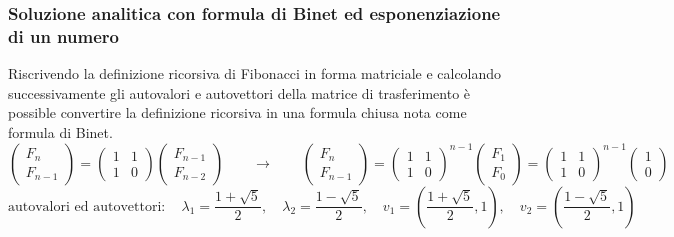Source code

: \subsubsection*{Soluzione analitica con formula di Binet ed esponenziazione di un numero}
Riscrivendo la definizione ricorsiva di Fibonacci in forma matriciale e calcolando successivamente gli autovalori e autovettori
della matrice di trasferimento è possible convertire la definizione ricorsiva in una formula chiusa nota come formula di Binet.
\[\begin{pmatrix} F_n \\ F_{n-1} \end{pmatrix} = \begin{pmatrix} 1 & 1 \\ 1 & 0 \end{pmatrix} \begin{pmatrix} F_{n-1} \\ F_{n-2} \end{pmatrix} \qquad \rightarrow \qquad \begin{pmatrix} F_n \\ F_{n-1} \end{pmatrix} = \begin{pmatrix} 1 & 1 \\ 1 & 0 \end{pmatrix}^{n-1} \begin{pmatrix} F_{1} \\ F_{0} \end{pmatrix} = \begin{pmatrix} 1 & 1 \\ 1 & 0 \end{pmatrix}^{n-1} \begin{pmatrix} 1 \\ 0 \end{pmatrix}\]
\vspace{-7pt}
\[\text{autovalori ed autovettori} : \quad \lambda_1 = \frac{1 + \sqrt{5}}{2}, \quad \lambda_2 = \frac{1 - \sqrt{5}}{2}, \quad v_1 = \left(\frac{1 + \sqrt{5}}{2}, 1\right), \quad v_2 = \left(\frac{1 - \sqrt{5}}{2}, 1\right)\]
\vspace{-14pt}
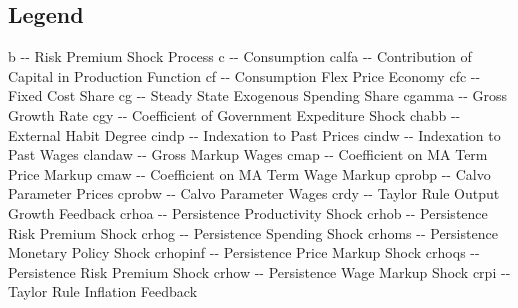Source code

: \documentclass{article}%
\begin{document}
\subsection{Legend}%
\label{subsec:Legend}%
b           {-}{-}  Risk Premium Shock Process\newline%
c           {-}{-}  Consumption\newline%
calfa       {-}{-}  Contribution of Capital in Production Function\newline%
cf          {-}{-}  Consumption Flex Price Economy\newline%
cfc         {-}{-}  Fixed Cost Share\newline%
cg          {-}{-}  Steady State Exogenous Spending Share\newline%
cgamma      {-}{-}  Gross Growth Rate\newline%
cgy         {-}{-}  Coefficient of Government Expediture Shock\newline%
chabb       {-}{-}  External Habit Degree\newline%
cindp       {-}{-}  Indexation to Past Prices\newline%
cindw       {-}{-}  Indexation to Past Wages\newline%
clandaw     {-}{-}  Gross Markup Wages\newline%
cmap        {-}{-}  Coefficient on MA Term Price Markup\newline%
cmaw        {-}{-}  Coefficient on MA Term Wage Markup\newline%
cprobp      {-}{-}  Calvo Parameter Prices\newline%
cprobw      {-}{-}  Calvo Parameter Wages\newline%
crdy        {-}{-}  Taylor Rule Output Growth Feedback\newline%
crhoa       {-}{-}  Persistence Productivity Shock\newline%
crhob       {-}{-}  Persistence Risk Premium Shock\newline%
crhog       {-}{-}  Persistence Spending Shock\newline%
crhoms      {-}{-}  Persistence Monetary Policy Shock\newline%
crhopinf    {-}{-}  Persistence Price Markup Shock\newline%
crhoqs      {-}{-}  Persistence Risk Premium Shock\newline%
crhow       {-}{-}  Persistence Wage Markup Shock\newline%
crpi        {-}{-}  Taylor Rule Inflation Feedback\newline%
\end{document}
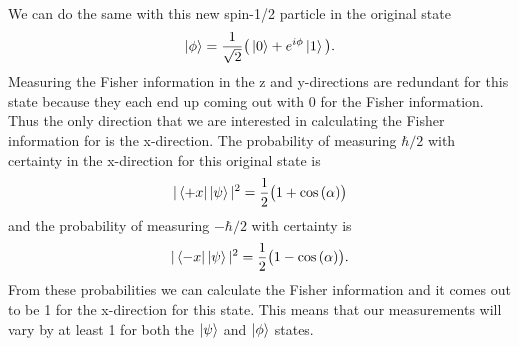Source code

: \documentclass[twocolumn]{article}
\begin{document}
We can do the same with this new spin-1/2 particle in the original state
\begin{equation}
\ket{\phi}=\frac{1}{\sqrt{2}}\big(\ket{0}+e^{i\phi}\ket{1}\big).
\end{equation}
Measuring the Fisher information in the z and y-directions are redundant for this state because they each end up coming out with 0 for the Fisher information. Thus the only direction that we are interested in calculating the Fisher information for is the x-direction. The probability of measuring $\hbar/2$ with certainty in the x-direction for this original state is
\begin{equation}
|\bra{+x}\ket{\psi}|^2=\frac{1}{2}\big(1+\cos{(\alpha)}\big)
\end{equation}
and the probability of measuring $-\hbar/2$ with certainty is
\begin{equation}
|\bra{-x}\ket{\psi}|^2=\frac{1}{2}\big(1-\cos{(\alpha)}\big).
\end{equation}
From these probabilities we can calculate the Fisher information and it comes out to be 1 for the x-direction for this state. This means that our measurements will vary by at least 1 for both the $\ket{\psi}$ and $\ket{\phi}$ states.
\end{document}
******************************
→ **WHAT YOU ARE ASKED TO DO**
Nothing but the lines holding the word "Share" should be returned from the listing above.

→ **SOLVED EXERCISE**
cfc         {-}{-}  Fixed Cost Share\newline%
cg          {-}{-}  Steady State Exogenous Spending Share\newline%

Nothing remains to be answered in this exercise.